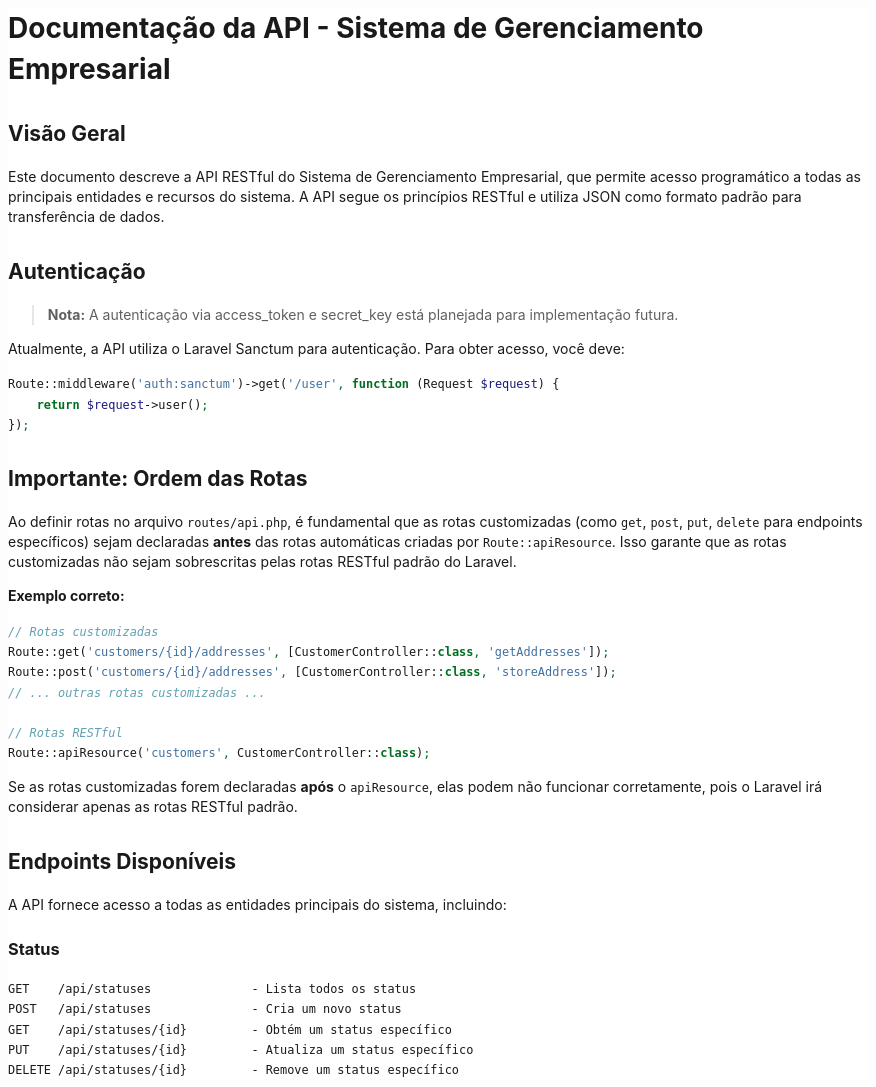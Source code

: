 # Documentação da API - Sistema de Gerenciamento Empresarial

## Visão Geral

Este documento descreve a API RESTful do Sistema de Gerenciamento Empresarial, que permite acesso programático a todas as principais entidades e recursos do sistema. A API segue os princípios RESTful e utiliza JSON como formato padrão para transferência de dados.

## Autenticação

> **Nota:** A autenticação via access_token e secret_key está planejada para implementação futura.

Atualmente, a API utiliza o Laravel Sanctum para autenticação. Para obter acesso, você deve:

```php
Route::middleware('auth:sanctum')->get('/user', function (Request $request) {
    return $request->user();
});
```

## Importante: Ordem das Rotas

Ao definir rotas no arquivo `routes/api.php`, é fundamental que as rotas customizadas (como `get`, `post`, `put`, `delete` para endpoints específicos) sejam declaradas **antes** das rotas automáticas criadas por `Route::apiResource`. Isso garante que as rotas customizadas não sejam sobrescritas pelas rotas RESTful padrão do Laravel.

**Exemplo correto:**

```php
// Rotas customizadas
Route::get('customers/{id}/addresses', [CustomerController::class, 'getAddresses']);
Route::post('customers/{id}/addresses', [CustomerController::class, 'storeAddress']);
// ... outras rotas customizadas ...

// Rotas RESTful
Route::apiResource('customers', CustomerController::class);
```

Se as rotas customizadas forem declaradas **após** o `apiResource`, elas podem não funcionar corretamente, pois o Laravel irá considerar apenas as rotas RESTful padrão.

## Endpoints Disponíveis

A API fornece acesso a todas as entidades principais do sistema, incluindo:

### Status

```
GET    /api/statuses              - Lista todos os status
POST   /api/statuses              - Cria um novo status
GET    /api/statuses/{id}         - Obtém um status específico
PUT    /api/statuses/{id}         - Atualiza um status específico
DELETE /api/statuses/{id}         - Remove um status específico
```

▬▬▬

*TASK STATEMENT*
Count of lines in the data above that contain the string "statuses": give this number and no other words.

*ANSWER TO THIS PROBLEM*
5